Werther by Massenet, was on stage at the Royal Opera House, London in June 2016, a revival of the beautiful production of Benoît Jacquot. The action is dominated by the contrast between the passion of the protagonists and the repressive environment of the society of the eighteenth century, a conservative and effective staging. The scenarios by Charles Edwards are magnificent. The first act is by the entrance of the house of Charlotte, her father and brothers, and is dominated by a huge wall covered with ivy and with a fountain. The second takes place in a bare courtyard, outdoor, covered with dry leaves. In the third, the action is in a dark room of the Charlotte´s house, and the forth act occurs during a snowstorm (a magnificent effect) where the small Werther room appears to take over the center stage.

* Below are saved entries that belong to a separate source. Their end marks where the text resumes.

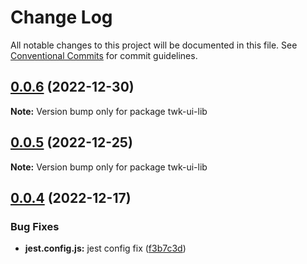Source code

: # Change Log

All notable changes to this project will be documented in this file.
See [Conventional Commits](https://conventionalcommits.org) for commit guidelines.

## [0.0.6](https://github.com/twk-online-shopping-platform/twk-ui-library/compare/v0.0.1...v0.0.6) (2022-12-30)

**Note:** Version bump only for package twk-ui-lib

## [0.0.5](https://github.com/twk-online-shopping-platform/twk-ui-library/compare/v0.0.1...v0.0.5) (2022-12-25)

**Note:** Version bump only for package twk-ui-lib

## [0.0.4](https://github.com/twk-online-shopping-platform/twk-ui-library/compare/v0.0.3...v0.0.4) (2022-12-17)

### Bug Fixes

- **jest.config.js:** jest config fix ([f3b7c3d](https://github.com/twk-online-shopping-platform/twk-ui-library/commit/f3b7c3dfcffcf9530083ac4ec18237b6b04ae7c3))
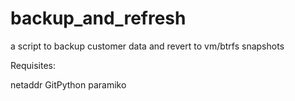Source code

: # backup_and_refresh
a script to backup customer data and revert to vm/btrfs snapshots

Requisites:

netaddr
GitPython
paramiko
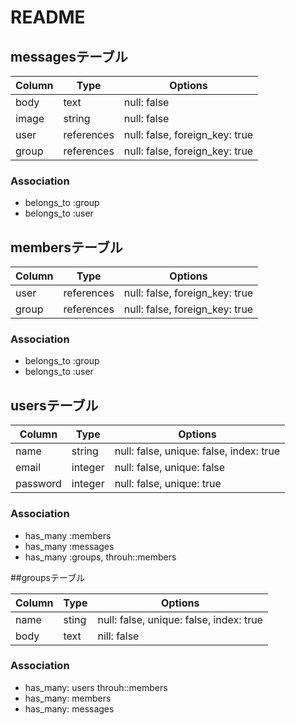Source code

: # README


## messagesテーブル

|Column|Type|Options|
|------|----|-------|
|body|text|null: false|
|image|string|null: false|
|user|references|null: false, foreign_key: true|
|group|references|null: false, foreign_key: true|

### Association
- belongs_to :group
- belongs_to :user



## membersテーブル

|Column|Type|Options|
|------|----|-------|
|user|references|null: false, foreign_key: true|
|group|references|null: false, foreign_key: true|

### Association
- belongs_to :group
- belongs_to :user




## usersテーブル

|Column|Type|Options|
|------|----|-------|
|name|string|null: false, unique: false, index: true|
|email|integer|null: false, unique: false|
|password|integer|null: false, unique: true|

### Association
- has_many :members
- has_many :messages
- has_many :groups, throuh::members



##groupsテーブル

|Column|Type|Options|
|------|----|-------|
|name|sting|null: false, unique: false, index: true|
|body|text|nill: false|

### Association
- has_many: users throuh::members
- has_many: members
- has_many: messages










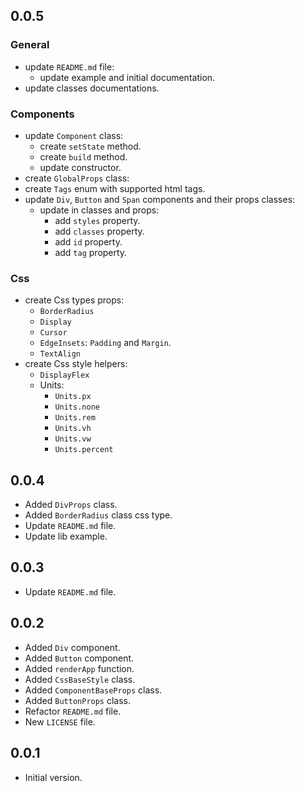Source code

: ## 0.0.5

### General
- update `README.md` file:
  - update example and initial documentation.
- update classes documentations.

### Components
- update `Component` class:
  - create `setState` method.
  - create `build` method.
  - update constructor.
- create `GlobalProps` class:
- create `Tags` enum with supported html tags.
- update `Div`, `Button` and `Span` components and their props classes:
  - update in classes and props:
    - add `styles` property.
    - add `classes` property.
    - add `id` property.
    - add `tag` property.

### Css
- create Css types props:
  - `BorderRadius`
  - `Display`
  - `Cursor`
  - `EdgeInsets`: `Padding` and `Margin`.
  - `TextAlign`
- create Css style helpers:
  - `DisplayFlex`
  - Units:
    - `Units.px`
    - `Units.none`
    - `Units.rem`
    - `Units.vh`
    - `Units.vw`
    - `Units.percent`



## 0.0.4

- Added `DivProps` class.
- Added `BorderRadius` class css type.
- Update `README.md` file.
- Update lib example.


## 0.0.3

- Update `README.md` file.


## 0.0.2

- Added `Div` component.
- Added `Button` component.
- Added `renderApp` function.
- Added `CssBaseStyle` class.
- Added `ComponentBaseProps` class.
- Added `ButtonProps` class.
- Refactor `README.md` file.
- New `LICENSE` file.


## 0.0.1

- Initial version.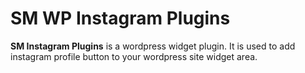 # SM WP Instagram Plugins
**SM Instagram Plugins** is a wordpress widget plugin. It is used to add instagram profile button to your wordpress site widget area.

Maestro Antonio Pappano superiorly directed the Orchestra of the Royal Opera House.

The soloists, all were at their best. Joyce DiDonato is one of my favorite singers and, once again, she was at her best. She has a beautiful voice, not as dark as other interpreters of Charlotte, but the wealth and vocal sophistication are unsurpassed. Also excellent was her performance onstage, always magnificent but reached the top when reading the letters in the 3rd act.

Vittorio Grigolo has not an exceptionally beautiful voice, but he always interpreters the characters with total dedication and great intelligence. He did it again. The voice is strong, well placed, with a striking and secure high register. Scenically he was excellent, a real actor on stage, passionate, impulsive and desperate, greatly helped by the agility and his good figure. (Better and unsurpassed only Jonas Kaufmann, in the same production, in Paris. It is recorded on DVD and that was perhaps the best interpretation of Kaufmann who I had the opportunity to see).

Heather Engebretson sang Sofia, the sister of Charlotte. I did not know her and I was quite impressed. She has a light, youthful and well placed voice, always well audible. The slight figure of the singer could not be more suited to the role.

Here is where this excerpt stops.